Down to the last line, set the entries down again exactly.

**Stored data entries**
----------------------------------------

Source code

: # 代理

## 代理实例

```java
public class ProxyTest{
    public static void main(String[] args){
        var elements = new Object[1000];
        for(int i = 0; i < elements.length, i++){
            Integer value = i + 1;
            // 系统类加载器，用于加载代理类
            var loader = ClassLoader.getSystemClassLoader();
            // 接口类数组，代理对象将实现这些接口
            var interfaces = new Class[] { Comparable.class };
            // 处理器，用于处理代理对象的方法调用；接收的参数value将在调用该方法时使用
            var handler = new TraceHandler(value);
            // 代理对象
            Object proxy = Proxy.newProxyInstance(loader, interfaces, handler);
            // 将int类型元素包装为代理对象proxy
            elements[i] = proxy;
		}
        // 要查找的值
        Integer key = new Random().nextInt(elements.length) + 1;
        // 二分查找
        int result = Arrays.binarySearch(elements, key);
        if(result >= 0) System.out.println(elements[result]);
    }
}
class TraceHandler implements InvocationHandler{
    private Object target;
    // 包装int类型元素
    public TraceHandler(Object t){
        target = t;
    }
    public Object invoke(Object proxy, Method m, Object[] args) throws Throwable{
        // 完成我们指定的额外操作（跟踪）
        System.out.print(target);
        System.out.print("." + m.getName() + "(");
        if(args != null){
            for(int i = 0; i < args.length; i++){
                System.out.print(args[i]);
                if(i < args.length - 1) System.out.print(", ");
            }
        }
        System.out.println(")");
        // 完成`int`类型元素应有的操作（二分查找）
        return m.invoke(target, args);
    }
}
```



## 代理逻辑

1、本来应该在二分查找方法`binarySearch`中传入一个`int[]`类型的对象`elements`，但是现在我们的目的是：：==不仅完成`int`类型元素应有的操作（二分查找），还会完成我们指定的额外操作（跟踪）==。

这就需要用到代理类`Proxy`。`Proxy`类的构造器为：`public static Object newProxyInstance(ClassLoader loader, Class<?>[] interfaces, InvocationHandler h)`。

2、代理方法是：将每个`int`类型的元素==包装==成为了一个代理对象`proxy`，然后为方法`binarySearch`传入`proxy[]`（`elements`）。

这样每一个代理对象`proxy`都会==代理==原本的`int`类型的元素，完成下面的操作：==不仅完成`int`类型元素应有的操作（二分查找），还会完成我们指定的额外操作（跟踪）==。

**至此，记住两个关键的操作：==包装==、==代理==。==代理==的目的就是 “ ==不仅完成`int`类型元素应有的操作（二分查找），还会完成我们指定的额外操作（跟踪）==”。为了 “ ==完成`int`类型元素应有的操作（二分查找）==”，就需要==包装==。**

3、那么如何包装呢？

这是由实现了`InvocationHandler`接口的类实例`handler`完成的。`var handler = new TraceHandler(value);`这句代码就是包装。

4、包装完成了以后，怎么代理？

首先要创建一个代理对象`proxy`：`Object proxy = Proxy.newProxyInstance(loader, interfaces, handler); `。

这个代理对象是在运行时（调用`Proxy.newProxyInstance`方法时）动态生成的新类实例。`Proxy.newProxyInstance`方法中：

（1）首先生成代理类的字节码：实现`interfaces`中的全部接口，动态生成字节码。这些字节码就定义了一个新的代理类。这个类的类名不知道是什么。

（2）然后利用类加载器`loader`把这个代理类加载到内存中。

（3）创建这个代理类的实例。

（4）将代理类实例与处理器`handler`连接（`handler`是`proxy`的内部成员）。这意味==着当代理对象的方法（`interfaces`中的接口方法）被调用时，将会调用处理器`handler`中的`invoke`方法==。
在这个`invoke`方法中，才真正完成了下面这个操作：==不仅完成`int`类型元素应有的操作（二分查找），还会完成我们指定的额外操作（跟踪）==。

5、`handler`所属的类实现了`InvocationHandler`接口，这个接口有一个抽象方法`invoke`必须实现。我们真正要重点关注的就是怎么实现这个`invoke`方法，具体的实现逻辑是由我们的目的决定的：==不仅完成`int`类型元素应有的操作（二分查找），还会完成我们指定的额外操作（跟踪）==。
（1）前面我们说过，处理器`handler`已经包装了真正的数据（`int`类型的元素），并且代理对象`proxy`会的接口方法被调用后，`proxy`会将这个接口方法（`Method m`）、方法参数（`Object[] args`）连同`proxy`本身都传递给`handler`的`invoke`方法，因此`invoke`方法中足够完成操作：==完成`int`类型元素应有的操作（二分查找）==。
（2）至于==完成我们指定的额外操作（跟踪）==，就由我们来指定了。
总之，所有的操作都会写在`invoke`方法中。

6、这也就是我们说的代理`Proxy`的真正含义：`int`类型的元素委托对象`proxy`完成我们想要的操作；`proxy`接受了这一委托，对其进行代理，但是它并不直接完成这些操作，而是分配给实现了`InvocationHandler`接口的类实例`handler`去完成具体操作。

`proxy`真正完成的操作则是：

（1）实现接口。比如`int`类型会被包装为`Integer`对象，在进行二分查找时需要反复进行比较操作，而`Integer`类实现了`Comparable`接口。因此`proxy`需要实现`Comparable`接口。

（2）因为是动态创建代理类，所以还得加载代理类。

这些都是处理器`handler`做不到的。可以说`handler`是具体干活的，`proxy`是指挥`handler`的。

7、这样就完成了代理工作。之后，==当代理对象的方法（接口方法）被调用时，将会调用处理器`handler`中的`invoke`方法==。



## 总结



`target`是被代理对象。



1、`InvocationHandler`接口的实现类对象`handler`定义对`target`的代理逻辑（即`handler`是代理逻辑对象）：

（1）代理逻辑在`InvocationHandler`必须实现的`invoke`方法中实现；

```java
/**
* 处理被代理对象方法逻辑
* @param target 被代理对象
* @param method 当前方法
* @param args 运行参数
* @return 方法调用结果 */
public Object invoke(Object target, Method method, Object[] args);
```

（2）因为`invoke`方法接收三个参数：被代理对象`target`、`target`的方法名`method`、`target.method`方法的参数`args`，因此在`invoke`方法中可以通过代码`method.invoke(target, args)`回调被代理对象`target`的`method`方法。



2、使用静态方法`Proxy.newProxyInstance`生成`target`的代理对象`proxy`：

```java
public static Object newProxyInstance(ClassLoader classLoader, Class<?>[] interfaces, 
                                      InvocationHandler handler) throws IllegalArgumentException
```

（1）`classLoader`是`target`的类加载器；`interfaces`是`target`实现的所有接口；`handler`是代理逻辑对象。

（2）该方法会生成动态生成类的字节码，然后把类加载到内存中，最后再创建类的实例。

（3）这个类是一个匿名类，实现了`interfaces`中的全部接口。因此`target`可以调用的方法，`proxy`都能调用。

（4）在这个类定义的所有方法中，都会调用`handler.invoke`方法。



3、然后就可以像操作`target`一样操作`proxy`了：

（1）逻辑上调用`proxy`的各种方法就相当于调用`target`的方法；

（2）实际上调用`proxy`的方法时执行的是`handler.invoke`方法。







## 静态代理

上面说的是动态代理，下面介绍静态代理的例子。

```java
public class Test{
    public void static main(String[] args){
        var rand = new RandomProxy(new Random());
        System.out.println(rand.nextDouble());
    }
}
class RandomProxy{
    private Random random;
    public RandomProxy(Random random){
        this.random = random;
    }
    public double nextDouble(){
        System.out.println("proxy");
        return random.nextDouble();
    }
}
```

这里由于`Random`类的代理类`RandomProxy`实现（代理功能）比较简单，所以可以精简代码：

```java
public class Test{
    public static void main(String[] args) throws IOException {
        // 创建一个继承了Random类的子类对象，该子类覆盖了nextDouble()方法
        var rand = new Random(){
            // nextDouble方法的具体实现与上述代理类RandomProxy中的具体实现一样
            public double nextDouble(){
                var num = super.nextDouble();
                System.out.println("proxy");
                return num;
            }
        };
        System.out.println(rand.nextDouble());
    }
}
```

----------------------------------------

**Answer area**
Source code

: # 代理

## 代理实例

```java
public class ProxyTest{
    public static void main(String[] args){
        var elements = new Object[1000];
        for(int i = 0; i < elements.length, i++){
            Integer value = i + 1;
            // 系统类加载器，用于加载代理类
            var loader = ClassLoader.getSystemClassLoader();
            // 接口类数组，代理对象将实现这些接口
            var interfaces = new Class[] { Comparable.class };
            // 处理器，用于处理代理对象的方法调用；接收的参数value将在调用该方法时使用
            var handler = new TraceHandler(value);
            // 代理对象
            Object proxy = Proxy.newProxyInstance(loader, interfaces, handler);
            // 将int类型元素包装为代理对象proxy
            elements[i] = proxy;
		}
        // 要查找的值
        Integer key = new Random().nextInt(elements.length) + 1;
        // 二分查找
        int result = Arrays.binarySearch(elements, key);
        if(result >= 0) System.out.println(elements[result]);
    }
}
class TraceHandler implements InvocationHandler{
    private Object target;
    // 包装int类型元素
    public TraceHandler(Object t){
        target = t;
    }
    public Object invoke(Object proxy, Method m, Object[] args) throws Throwable{
        // 完成我们指定的额外操作（跟踪）
        System.out.print(target);
        System.out.print("." + m.getName() + "(");
        if(args != null){
            for(int i = 0; i < args.length; i++){
                System.out.print(args[i]);
                if(i < args.length - 1) System.out.print(", ");
            }
        }
        System.out.println(")");
        // 完成`int`类型元素应有的操作（二分查找）
        return m.invoke(target, args);
    }
}
```



## 代理逻辑

1、本来应该在二分查找方法`binarySearch`中传入一个`int[]`类型的对象`elements`，但是现在我们的目的是：：==不仅完成`int`类型元素应有的操作（二分查找），还会完成我们指定的额外操作（跟踪）==。

这就需要用到代理类`Proxy`。`Proxy`类的构造器为：`public static Object newProxyInstance(ClassLoader loader, Class<?>[] interfaces, InvocationHandler h)`。

2、代理方法是：将每个`int`类型的元素==包装==成为了一个代理对象`proxy`，然后为方法`binarySearch`传入`proxy[]`（`elements`）。

这样每一个代理对象`proxy`都会==代理==原本的`int`类型的元素，完成下面的操作：==不仅完成`int`类型元素应有的操作（二分查找），还会完成我们指定的额外操作（跟踪）==。

**至此，记住两个关键的操作：==包装==、==代理==。==代理==的目的就是 “ ==不仅完成`int`类型元素应有的操作（二分查找），还会完成我们指定的额外操作（跟踪）==”。为了 “ ==完成`int`类型元素应有的操作（二分查找）==”，就需要==包装==。**

3、那么如何包装呢？

这是由实现了`InvocationHandler`接口的类实例`handler`完成的。`var handler = new TraceHandler(value);`这句代码就是包装。

4、包装完成了以后，怎么代理？

首先要创建一个代理对象`proxy`：`Object proxy = Proxy.newProxyInstance(loader, interfaces, handler); `。

这个代理对象是在运行时（调用`Proxy.newProxyInstance`方法时）动态生成的新类实例。`Proxy.newProxyInstance`方法中：

（1）首先生成代理类的字节码：实现`interfaces`中的全部接口，动态生成字节码。这些字节码就定义了一个新的代理类。这个类的类名不知道是什么。

（2）然后利用类加载器`loader`把这个代理类加载到内存中。

（3）创建这个代理类的实例。

（4）将代理类实例与处理器`handler`连接（`handler`是`proxy`的内部成员）。这意味==着当代理对象的方法（`interfaces`中的接口方法）被调用时，将会调用处理器`handler`中的`invoke`方法==。
在这个`invoke`方法中，才真正完成了下面这个操作：==不仅完成`int`类型元素应有的操作（二分查找），还会完成我们指定的额外操作（跟踪）==。

5、`handler`所属的类实现了`InvocationHandler`接口，这个接口有一个抽象方法`invoke`必须实现。我们真正要重点关注的就是怎么实现这个`invoke`方法，具体的实现逻辑是由我们的目的决定的：==不仅完成`int`类型元素应有的操作（二分查找），还会完成我们指定的额外操作（跟踪）==。
（1）前面我们说过，处理器`handler`已经包装了真正的数据（`int`类型的元素），并且代理对象`proxy`会的接口方法被调用后，`proxy`会将这个接口方法（`Method m`）、方法参数（`Object[] args`）连同`proxy`本身都传递给`handler`的`invoke`方法，因此`invoke`方法中足够完成操作：==完成`int`类型元素应有的操作（二分查找）==。
（2）至于==完成我们指定的额外操作（跟踪）==，就由我们来指定了。
总之，所有的操作都会写在`invoke`方法中。

6、这也就是我们说的代理`Proxy`的真正含义：`int`类型的元素委托对象`proxy`完成我们想要的操作；`proxy`接受了这一委托，对其进行代理，但是它并不直接完成这些操作，而是分配给实现了`InvocationHandler`接口的类实例`handler`去完成具体操作。

`proxy`真正完成的操作则是：

（1）实现接口。比如`int`类型会被包装为`Integer`对象，在进行二分查找时需要反复进行比较操作，而`Integer`类实现了`Comparable`接口。因此`proxy`需要实现`Comparable`接口。

（2）因为是动态创建代理类，所以还得加载代理类。

这些都是处理器`handler`做不到的。可以说`handler`是具体干活的，`proxy`是指挥`handler`的。

7、这样就完成了代理工作。之后，==当代理对象的方法（接口方法）被调用时，将会调用处理器`handler`中的`invoke`方法==。



## 总结



`target`是被代理对象。



1、`InvocationHandler`接口的实现类对象`handler`定义对`target`的代理逻辑（即`handler`是代理逻辑对象）：

（1）代理逻辑在`InvocationHandler`必须实现的`invoke`方法中实现；

```java
/**
* 处理被代理对象方法逻辑
* @param target 被代理对象
* @param method 当前方法
* @param args 运行参数
* @return 方法调用结果 */
public Object invoke(Object target, Method method, Object[] args);
```

（2）因为`invoke`方法接收三个参数：被代理对象`target`、`target`的方法名`method`、`target.method`方法的参数`args`，因此在`invoke`方法中可以通过代码`method.invoke(target, args)`回调被代理对象`target`的`method`方法。



2、使用静态方法`Proxy.newProxyInstance`生成`target`的代理对象`proxy`：

```java
public static Object newProxyInstance(ClassLoader classLoader, Class<?>[] interfaces, 
                                      InvocationHandler handler) throws IllegalArgumentException
```

（1）`classLoader`是`target`的类加载器；`interfaces`是`target`实现的所有接口；`handler`是代理逻辑对象。

（2）该方法会生成动态生成类的字节码，然后把类加载到内存中，最后再创建类的实例。

（3）这个类是一个匿名类，实现了`interfaces`中的全部接口。因此`target`可以调用的方法，`proxy`都能调用。

（4）在这个类定义的所有方法中，都会调用`handler.invoke`方法。



3、然后就可以像操作`target`一样操作`proxy`了：

（1）逻辑上调用`proxy`的各种方法就相当于调用`target`的方法；

（2）实际上调用`proxy`的方法时执行的是`handler.invoke`方法。







## 静态代理

上面说的是动态代理，下面介绍静态代理的例子。

```java
public class Test{
    public void static main(String[] args){
        var rand = new RandomProxy(new Random());
        System.out.println(rand.nextDouble());
    }
}
class RandomProxy{
    private Random random;
    public RandomProxy(Random random){
        this.random = random;
    }
    public double nextDouble(){
        System.out.println("proxy");
        return random.nextDouble();
    }
}
```

这里由于`Random`类的代理类`RandomProxy`实现（代理功能）比较简单，所以可以精简代码：

```java
public class Test{
    public static void main(String[] args) throws IOException {
        // 创建一个继承了Random类的子类对象，该子类覆盖了nextDouble()方法
        var rand = new Random(){
            // nextDouble方法的具体实现与上述代理类RandomProxy中的具体实现一样
            public double nextDouble(){
                var num = super.nextDouble();
                System.out.println("proxy");
                return num;
            }
        };
        System.out.println(rand.nextDouble());
    }
}
```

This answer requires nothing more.